Methods: Using a matched cluster design, we examined seven recent patients, their family members (n=23), and members of neighbourhood-matched control households (n=22). We subsequently interviewed 50 patients and 50 matched controls about exposure to various dairy products. We also cultured dairy foods and took udder-swab and milk samples from cows.
Findings: Throat cultures indicated that nephritis was associated with group C Streptococcus equi subspecies zooepidemicus, a cause of bovine mastitis. S. zooepidemicus was detected in four of seven case households (six of 30 people) and no control households (p=0.09). Patients were more likely than matched controls to have consumed a locally produced cheese called queijo fresco (matched odds ratio 2.1, p=0.05).
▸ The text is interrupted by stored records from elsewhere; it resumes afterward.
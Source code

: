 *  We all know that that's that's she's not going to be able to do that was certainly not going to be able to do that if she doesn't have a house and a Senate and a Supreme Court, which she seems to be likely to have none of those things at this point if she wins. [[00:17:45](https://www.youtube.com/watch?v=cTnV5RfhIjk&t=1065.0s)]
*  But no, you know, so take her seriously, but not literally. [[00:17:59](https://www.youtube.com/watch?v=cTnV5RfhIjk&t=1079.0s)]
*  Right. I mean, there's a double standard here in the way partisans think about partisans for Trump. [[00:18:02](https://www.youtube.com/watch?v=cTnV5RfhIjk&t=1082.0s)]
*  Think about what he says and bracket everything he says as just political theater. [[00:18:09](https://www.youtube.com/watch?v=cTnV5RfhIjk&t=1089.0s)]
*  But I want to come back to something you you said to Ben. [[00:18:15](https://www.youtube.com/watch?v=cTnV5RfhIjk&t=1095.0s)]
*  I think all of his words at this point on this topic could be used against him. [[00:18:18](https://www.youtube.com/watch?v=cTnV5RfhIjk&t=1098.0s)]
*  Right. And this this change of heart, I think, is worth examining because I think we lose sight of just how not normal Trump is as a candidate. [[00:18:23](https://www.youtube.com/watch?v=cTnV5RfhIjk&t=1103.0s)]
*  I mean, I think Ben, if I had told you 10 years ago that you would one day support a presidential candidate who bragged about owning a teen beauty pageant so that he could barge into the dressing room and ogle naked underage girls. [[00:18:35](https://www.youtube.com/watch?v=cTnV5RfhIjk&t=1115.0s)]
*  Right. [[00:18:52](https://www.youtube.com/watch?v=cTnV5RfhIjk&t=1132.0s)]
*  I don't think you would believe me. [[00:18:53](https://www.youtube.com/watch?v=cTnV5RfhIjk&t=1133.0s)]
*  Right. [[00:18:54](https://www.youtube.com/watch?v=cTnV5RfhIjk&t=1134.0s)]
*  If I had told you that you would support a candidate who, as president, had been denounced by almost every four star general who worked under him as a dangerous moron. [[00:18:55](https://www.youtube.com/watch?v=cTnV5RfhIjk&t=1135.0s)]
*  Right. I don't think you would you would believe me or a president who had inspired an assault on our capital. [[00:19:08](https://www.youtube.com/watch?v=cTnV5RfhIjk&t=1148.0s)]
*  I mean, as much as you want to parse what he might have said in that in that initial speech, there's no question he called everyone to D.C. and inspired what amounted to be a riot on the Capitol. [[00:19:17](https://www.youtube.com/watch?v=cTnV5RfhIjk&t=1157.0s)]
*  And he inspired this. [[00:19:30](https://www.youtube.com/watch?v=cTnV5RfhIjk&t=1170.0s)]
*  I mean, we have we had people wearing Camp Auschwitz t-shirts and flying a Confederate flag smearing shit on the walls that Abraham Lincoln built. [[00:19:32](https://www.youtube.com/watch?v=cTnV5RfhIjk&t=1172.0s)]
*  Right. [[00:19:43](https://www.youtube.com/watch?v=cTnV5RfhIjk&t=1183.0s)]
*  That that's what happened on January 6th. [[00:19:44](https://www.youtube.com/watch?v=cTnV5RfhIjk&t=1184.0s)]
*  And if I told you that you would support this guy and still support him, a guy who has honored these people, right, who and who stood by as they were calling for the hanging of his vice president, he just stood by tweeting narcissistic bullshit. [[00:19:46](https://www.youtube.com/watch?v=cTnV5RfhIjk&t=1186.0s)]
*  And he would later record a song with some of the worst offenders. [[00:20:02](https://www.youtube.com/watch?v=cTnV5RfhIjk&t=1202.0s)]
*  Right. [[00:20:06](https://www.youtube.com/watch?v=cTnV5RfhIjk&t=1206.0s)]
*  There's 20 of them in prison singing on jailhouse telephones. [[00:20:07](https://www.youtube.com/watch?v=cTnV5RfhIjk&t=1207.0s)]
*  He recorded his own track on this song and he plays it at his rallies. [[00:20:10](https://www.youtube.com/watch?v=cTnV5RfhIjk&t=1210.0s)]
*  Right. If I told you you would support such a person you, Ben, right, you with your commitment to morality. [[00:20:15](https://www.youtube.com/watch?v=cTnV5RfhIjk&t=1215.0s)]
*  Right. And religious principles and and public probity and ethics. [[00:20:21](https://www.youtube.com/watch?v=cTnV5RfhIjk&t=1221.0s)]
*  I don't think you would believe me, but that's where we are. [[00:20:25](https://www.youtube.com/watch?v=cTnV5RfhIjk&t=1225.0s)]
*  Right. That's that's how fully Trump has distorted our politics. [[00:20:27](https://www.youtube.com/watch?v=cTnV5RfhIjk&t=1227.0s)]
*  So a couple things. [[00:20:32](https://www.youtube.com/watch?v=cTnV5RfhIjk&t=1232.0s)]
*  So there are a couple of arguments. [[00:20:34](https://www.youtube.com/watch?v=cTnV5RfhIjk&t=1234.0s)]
The nephritis attack rate was 4.5 per 1000 in Nova Serrana but 18 per 1000 in the village Quilombo do Gaia (p=0.003). The largest supplier of unpasteurized queijo fresco was a farm in Quilombo do Gaia. S. zooepidemicus was not detected in food samples or in swabs collected from cows in August, 1998, although mastitis was evident among cows on the suspected farm. Throat cultures of the two women who prepared cheese on this farm yielded the outbreak strain of S. zooepidemicus. After the cheese was removed from the distribution system, no further cases were reported.
Interpretation: A large outbreak of glomerulonephritis was attributed to S. zooepidemicus in unpasteurised cheese. This outbreak highlights the dangers of consuming unpasteurized dairy products and need for global efforts to promote food safety.